▼▼▼

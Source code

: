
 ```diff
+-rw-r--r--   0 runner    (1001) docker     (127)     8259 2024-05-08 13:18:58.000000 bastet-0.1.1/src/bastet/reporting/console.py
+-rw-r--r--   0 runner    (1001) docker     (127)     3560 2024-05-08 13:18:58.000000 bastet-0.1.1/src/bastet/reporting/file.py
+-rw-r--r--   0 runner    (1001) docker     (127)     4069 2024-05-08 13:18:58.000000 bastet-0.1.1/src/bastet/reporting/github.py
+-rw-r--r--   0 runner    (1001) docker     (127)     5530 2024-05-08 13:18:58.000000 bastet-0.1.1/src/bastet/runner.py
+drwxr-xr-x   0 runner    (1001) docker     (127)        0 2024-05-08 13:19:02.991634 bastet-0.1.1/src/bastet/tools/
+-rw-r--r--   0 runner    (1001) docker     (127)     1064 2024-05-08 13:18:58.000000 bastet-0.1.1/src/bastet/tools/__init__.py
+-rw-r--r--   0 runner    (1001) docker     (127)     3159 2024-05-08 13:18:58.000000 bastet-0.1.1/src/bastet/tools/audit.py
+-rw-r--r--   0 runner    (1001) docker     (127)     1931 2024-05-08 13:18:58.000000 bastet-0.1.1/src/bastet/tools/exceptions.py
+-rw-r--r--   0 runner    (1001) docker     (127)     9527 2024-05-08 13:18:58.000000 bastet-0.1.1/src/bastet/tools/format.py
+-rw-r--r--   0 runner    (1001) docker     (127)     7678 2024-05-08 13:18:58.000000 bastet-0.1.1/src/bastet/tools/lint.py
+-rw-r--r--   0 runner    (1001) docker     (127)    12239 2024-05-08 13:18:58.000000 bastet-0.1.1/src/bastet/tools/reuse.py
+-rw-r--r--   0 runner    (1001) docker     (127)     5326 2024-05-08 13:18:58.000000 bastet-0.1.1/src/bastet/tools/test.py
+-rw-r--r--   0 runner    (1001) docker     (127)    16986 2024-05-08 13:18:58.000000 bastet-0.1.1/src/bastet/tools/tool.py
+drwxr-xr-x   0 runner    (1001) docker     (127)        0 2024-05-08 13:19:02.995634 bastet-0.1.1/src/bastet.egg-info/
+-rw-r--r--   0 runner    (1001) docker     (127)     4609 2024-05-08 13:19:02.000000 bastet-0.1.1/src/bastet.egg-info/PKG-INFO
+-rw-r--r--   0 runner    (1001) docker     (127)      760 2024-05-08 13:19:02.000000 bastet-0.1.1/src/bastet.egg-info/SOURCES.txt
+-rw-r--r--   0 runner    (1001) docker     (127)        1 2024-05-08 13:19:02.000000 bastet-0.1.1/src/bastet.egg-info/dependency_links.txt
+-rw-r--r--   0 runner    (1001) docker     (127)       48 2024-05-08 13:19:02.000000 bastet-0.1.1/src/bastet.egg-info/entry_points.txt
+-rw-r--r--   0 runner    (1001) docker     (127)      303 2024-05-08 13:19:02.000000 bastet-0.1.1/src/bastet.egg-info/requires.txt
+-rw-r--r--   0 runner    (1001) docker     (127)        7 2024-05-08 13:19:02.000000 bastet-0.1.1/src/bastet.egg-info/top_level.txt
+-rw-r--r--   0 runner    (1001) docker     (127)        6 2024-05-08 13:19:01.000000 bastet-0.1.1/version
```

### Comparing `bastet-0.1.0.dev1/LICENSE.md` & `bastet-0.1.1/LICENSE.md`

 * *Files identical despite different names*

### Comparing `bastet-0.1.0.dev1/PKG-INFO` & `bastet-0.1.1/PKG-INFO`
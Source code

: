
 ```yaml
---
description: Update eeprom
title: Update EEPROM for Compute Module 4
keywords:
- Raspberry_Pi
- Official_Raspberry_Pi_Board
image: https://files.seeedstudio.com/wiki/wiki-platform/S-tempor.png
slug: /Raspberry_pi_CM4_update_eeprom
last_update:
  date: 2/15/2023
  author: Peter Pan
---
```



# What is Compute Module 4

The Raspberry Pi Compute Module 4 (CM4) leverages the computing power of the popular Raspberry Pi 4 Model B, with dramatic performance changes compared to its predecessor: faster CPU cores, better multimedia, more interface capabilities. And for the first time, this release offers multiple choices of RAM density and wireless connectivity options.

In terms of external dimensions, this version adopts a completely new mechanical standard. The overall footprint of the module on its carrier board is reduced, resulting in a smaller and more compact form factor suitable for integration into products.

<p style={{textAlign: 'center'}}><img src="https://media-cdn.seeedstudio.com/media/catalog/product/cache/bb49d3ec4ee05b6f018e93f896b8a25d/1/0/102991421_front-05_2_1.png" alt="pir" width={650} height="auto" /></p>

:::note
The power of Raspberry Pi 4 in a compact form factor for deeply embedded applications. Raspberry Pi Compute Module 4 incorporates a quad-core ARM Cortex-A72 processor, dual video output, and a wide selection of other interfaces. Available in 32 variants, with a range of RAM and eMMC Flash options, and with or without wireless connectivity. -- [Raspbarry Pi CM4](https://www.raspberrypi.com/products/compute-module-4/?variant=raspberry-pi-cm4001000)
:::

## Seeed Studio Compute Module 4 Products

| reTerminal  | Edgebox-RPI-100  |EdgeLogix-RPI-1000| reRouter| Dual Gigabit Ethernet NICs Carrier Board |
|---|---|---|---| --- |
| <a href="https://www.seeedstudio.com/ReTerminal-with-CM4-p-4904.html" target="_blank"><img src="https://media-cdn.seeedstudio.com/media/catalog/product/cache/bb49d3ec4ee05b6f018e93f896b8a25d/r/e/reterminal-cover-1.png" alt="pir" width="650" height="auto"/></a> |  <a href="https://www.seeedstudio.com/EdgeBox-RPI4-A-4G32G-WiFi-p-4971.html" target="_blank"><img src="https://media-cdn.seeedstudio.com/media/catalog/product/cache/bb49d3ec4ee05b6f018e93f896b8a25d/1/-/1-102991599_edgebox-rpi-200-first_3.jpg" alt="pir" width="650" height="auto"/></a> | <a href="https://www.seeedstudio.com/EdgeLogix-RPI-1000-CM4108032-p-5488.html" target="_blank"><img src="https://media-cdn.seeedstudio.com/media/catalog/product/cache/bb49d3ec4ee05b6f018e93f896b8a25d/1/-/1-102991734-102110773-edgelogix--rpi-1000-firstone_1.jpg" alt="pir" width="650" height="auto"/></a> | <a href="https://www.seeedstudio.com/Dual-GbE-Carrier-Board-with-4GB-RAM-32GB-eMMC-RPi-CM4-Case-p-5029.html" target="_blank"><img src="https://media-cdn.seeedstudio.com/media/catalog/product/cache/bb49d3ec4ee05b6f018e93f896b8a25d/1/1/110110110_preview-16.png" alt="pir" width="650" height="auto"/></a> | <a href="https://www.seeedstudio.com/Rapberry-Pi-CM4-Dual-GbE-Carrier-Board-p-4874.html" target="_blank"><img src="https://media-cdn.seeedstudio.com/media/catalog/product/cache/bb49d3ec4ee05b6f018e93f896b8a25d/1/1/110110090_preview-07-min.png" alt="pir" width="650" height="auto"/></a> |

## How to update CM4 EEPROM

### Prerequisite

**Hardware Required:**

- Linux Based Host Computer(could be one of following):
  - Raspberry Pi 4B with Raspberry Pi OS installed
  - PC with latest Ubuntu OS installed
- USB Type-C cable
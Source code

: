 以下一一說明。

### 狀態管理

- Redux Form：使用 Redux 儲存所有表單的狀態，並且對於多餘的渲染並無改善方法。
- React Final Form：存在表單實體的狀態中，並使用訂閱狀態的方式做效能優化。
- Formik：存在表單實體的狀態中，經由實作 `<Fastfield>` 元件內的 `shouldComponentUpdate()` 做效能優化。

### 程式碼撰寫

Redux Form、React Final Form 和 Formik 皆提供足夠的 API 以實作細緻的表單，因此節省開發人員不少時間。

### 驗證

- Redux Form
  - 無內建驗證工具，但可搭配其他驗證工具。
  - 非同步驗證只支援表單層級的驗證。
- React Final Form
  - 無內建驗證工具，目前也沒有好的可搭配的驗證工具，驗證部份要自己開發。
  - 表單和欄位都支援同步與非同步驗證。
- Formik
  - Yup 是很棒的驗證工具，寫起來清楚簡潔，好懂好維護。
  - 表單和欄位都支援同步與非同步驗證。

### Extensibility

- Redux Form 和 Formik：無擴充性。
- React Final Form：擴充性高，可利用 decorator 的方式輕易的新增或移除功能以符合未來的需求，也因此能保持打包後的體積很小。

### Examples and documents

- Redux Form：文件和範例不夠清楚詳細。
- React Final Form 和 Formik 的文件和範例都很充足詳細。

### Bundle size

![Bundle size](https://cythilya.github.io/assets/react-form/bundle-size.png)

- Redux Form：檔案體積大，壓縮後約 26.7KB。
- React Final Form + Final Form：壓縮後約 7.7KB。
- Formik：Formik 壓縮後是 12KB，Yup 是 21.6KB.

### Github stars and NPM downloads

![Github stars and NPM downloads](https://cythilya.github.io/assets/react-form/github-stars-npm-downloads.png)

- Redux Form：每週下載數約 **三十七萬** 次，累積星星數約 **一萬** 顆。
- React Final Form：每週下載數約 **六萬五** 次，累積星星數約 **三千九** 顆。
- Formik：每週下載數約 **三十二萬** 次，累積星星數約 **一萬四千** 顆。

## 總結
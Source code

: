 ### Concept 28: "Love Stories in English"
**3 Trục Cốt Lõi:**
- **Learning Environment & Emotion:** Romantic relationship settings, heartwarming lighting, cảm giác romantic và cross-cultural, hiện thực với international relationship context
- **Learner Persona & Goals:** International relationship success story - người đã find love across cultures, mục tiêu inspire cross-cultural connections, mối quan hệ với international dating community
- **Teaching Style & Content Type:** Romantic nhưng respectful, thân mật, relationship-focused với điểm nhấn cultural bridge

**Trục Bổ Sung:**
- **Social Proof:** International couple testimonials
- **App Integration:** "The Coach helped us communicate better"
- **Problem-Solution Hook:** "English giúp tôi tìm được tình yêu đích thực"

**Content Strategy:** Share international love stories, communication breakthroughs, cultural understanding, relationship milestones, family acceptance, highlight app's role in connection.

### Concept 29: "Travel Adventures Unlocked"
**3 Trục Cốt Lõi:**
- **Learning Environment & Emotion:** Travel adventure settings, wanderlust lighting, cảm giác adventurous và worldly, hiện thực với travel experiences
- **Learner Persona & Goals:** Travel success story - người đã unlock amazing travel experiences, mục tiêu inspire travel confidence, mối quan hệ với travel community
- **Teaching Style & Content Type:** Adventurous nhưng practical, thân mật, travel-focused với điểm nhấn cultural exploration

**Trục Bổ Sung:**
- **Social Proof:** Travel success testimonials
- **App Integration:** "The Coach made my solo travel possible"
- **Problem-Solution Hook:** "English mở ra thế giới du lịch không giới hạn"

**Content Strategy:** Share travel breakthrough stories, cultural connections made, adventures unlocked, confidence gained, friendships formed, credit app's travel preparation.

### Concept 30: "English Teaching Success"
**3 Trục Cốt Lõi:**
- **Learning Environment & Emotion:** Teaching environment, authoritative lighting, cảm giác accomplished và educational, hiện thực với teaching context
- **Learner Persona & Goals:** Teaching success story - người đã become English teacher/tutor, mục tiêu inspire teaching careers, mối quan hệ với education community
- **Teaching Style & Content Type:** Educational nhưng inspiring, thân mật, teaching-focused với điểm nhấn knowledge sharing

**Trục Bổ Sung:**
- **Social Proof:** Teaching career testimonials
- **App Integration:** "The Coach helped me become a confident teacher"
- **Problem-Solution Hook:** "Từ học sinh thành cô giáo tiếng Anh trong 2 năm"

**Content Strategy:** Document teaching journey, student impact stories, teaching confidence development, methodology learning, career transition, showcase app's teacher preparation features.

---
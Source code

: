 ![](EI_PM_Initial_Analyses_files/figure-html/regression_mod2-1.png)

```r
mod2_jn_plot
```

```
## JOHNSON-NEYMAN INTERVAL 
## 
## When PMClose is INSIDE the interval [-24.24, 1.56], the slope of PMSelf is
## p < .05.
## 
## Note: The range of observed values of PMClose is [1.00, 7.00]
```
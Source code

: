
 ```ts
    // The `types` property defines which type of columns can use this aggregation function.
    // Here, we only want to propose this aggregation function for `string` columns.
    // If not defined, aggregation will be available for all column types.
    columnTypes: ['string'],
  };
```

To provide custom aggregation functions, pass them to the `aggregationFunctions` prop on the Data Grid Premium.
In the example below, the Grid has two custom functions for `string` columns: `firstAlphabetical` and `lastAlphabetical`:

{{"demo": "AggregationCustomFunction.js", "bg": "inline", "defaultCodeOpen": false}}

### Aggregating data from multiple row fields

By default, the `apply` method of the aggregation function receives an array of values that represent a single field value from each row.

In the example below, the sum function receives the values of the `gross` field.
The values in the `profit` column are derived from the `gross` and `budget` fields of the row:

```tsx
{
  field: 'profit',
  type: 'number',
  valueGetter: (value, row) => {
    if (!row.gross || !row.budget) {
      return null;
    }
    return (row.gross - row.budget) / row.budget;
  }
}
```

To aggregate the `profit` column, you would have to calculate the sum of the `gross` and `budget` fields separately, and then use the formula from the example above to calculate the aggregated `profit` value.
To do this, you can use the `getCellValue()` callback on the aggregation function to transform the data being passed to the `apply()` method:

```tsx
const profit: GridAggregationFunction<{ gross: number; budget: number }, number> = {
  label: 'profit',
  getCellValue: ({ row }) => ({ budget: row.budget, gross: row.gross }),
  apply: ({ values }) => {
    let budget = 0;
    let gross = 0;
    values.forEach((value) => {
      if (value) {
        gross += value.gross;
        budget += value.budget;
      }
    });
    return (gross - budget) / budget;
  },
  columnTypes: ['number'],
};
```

▲▲▲

Scan the listing for the string "columns" and copy every line that carries it.

    // The `types` property defines which type of columns can use this aggregation function.
    // Here, we only want to propose this aggregation function for `string` columns.
In the example below, the Grid has two custom functions for `string` columns: `firstAlphabetical` and `lastAlphabetical`:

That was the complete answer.